On his last day as acting comptroller of the currency, Brian Brooks and the OCC finalized the “fair access” rule that has drawn the ire of banking and consumer groups alike, but it’s not likely to survive the Biden administration, according to industry watchers and experts.
The fair access rule, effective April 1 and finalized just 10 days after the comment period closed, would prohibit banks from refusing to lend to entire categories of controversial businesses, including oil drillers, private prisons and firearms manufacturers.
Banks’ shunning of these industries has been a longtime source of frustration for some Republicans, including Senate Banking Committee Chairman Mike Crapo (R-Idaho), who cheered the OCC’s move Thursday.
“Today’s final rule reflects what I have said for years: business lending decisions should be based on creditworthiness, rather than politics or political pressure,” Crapo said by email.
Similarly, Brooks said in a statement accompanying the rule that “elected officials should determine what is legal and illegal in our country,” rather than banks.
But the rule isn’t likely to stay on the books long, if it gets there at all, according to industry watchers and experts. Because the rule wasn’t published in the Federal Register on Thursday morning, the 11th-hour regulation can be quickly rescinded by the Biden administration, according to Jeremy Kress, assistant professor of business law at the University of Michigan’s Ross School of Business.
“The rule isn’t official until it hits the Federal Register, so the next comptroller could call it back before it’s published,” he said.
While it’s possible that the OCC could get the rule published in the Federal Register in the three business days before the new administration takes over on Wednesday, there is a good chance that the regulator will not succeed in doing so, said Justin Slaughter, a partner at Mercury Strategies and a former chief policy adviser and special counsel at the Commodity Futures Trading Commission under Democratic Commissioner Sharon Bowen.
The agency’s revamped rule on the Community Reinvestment Act, for example, was finalized May 20, 2020, and wasn’t published in the Federal Register until June 5.
‘The OCC raced against time, and they probably lost,” Slaughter said. “This rule could be pulled back by a Biden administration within hours of the clock striking noon on the 20th.”

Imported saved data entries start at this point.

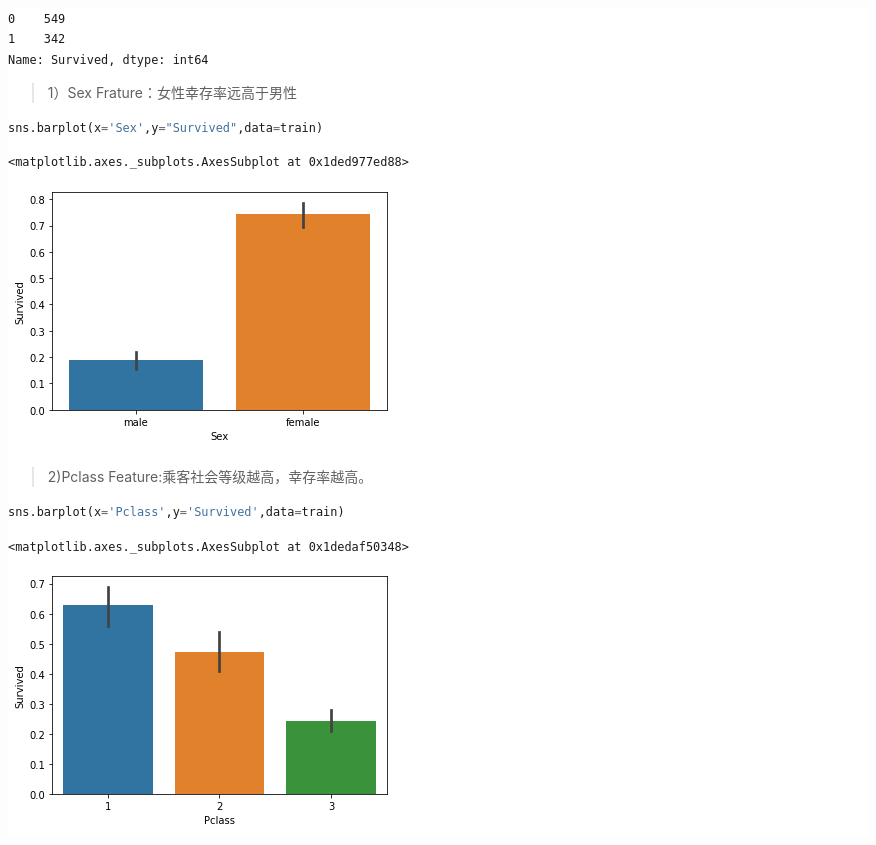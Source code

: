 
    0    549
    1    342
    Name: Survived, dtype: int64



> 1）Sex Frature：女性幸存率远高于男性


```python
sns.barplot(x='Sex',y="Survived",data=train)
```




    <matplotlib.axes._subplots.AxesSubplot at 0x1ded977ed88>




![png](output_31_1.png)


> 2)Pclass Feature:乘客社会等级越高，幸存率越高。


```python
sns.barplot(x='Pclass',y='Survived',data=train)
```




    <matplotlib.axes._subplots.AxesSubplot at 0x1dedaf50348>




![png](output_33_1.png)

That would mean there is growing pressure for the Biden administration to address the fair access rule from its first day, Slaughter said, as it would need to be withdrawn before the rule is published in the Federal Register to avoid a more drawn-out process via Congress, lawsuits or another rulemaking process.
Biden would need to appoint a comptroller in an acting capacity right away, and the transition team is mulling several options for the next head of the OCC.

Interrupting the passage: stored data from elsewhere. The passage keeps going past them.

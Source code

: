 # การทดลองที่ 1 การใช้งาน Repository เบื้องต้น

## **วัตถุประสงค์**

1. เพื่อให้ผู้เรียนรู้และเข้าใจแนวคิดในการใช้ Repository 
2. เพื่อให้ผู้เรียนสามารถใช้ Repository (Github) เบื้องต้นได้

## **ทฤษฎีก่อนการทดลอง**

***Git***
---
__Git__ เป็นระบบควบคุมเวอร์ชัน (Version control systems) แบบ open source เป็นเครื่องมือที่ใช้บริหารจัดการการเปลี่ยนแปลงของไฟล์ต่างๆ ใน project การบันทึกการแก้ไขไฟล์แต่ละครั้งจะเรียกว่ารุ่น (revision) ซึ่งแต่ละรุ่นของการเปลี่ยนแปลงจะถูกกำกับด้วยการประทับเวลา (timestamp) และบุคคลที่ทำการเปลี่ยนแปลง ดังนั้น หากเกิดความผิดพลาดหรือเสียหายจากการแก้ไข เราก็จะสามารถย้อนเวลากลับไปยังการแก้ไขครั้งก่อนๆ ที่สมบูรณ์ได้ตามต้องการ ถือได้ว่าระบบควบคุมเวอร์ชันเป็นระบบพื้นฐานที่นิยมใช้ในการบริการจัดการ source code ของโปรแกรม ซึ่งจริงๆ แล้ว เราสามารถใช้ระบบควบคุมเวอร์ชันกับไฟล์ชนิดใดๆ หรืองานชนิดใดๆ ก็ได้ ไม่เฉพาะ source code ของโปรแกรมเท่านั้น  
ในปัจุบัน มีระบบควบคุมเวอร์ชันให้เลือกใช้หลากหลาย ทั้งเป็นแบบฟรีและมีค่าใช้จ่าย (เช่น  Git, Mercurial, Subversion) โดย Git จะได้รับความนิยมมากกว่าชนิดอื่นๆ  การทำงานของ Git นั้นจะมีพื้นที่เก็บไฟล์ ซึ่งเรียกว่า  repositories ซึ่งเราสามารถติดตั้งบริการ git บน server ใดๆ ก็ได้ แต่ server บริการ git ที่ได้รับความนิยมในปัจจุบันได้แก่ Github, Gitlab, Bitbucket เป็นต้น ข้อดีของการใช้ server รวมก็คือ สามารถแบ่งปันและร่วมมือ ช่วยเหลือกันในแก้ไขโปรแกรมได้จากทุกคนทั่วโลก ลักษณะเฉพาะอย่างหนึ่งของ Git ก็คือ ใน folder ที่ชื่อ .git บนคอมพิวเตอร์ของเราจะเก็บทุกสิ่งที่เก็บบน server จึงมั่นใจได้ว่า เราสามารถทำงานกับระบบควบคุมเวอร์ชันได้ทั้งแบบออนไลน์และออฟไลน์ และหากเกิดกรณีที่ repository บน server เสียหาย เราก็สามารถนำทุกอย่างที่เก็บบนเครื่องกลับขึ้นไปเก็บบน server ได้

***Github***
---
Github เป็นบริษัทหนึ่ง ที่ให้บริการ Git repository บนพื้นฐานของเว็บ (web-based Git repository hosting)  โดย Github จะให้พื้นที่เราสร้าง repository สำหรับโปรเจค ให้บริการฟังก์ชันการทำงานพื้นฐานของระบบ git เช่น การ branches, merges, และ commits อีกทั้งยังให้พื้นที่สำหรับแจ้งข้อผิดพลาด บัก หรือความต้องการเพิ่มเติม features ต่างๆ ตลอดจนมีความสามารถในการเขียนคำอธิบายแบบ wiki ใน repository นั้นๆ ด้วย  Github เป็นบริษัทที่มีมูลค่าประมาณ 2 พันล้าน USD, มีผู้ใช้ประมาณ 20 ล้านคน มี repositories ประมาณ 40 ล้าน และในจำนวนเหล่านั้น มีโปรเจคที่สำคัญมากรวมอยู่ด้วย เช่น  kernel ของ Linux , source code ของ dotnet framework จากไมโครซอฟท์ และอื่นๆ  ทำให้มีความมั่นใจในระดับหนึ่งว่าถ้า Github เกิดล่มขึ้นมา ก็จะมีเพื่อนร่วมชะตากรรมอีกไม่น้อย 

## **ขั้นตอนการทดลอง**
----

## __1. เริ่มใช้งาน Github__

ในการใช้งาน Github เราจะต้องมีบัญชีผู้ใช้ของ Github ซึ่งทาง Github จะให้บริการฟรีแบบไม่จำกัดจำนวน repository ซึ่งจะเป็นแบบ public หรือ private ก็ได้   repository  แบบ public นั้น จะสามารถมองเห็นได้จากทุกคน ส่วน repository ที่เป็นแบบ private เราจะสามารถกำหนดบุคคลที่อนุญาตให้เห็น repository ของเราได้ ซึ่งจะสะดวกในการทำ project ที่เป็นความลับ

Two of the top candidates are Michael Barr, professor at the University of Michigan Law School, dean of public policy at Michigan’s Gerald R. Ford School of Public Policy and a former Obama-era Treasury official, and Mehrsa Baradaran, a law professor at the University of California, Irvine School of Law, according to two people familiar with the matter. (Reuters first reported the candidates’ names on Wednesday.)
Manny Alvarez, currently the Commissioner of the California Department of Business Oversight, is being championed by the Congressional Hispanic Caucus, according to a letter viewed by Morning Consult from the caucus to the Biden transition team. The two people familiar with the matter didn’t rule out Alvarez as the next OCC chief but said Barr and Baradaran are the leading contenders.
A spokesman for the Biden transition team declined to comment on the record.
If the Biden administration isn’t able to immediately claw back the rule, other options are available, said Brian Knight, an adjunct professor at George Mason University and a director at its Mercatus Center. The new comptroller could initiate a new rulemaking process on fair access, but that could take around a year, leaving banks confused on whether they need to comply with the current finalized rule.
Congress could review the rule as part of the Congressional Review Act, Knight said, which means the rule could be overturned with a majority vote. Sen. Sherrod Brown (D-Ohio), incoming Senate Banking Committee chairman, told reporters earlier this week that his staff is coming up with a list of regulations enacted under the Trump administration that are candidates for being rescinded through the Congressional Review Act.
Brown's staff didn't immediately respond to a request for comment at the time of publication.
But Knight noted that the Democratic majority in the Senate is slim and that there are Democrats from energy-producing states that largely like the rule, such as Sen. Joe Manchin of West Virginia.
Bank groups, including the Bank Policy Institute, have complained about the OCC’s process on the rule, including the 45-day comment period that the trade group said was too short. That means they’re likely to mount a legal challenge to the rule, Knight said, if the Biden administration doesn’t roll it back quickly.
And if bank or consumer groups do challenge the rule, Knight said the Biden administration would probably not launch a robust legal defense.
Bank Policy Institute CEO Greg Baer said in a statement that the rule is unlikely to stand up under scrutiny because it “lacks both logic and legal basis” and “ignores basic facts about how banking works.”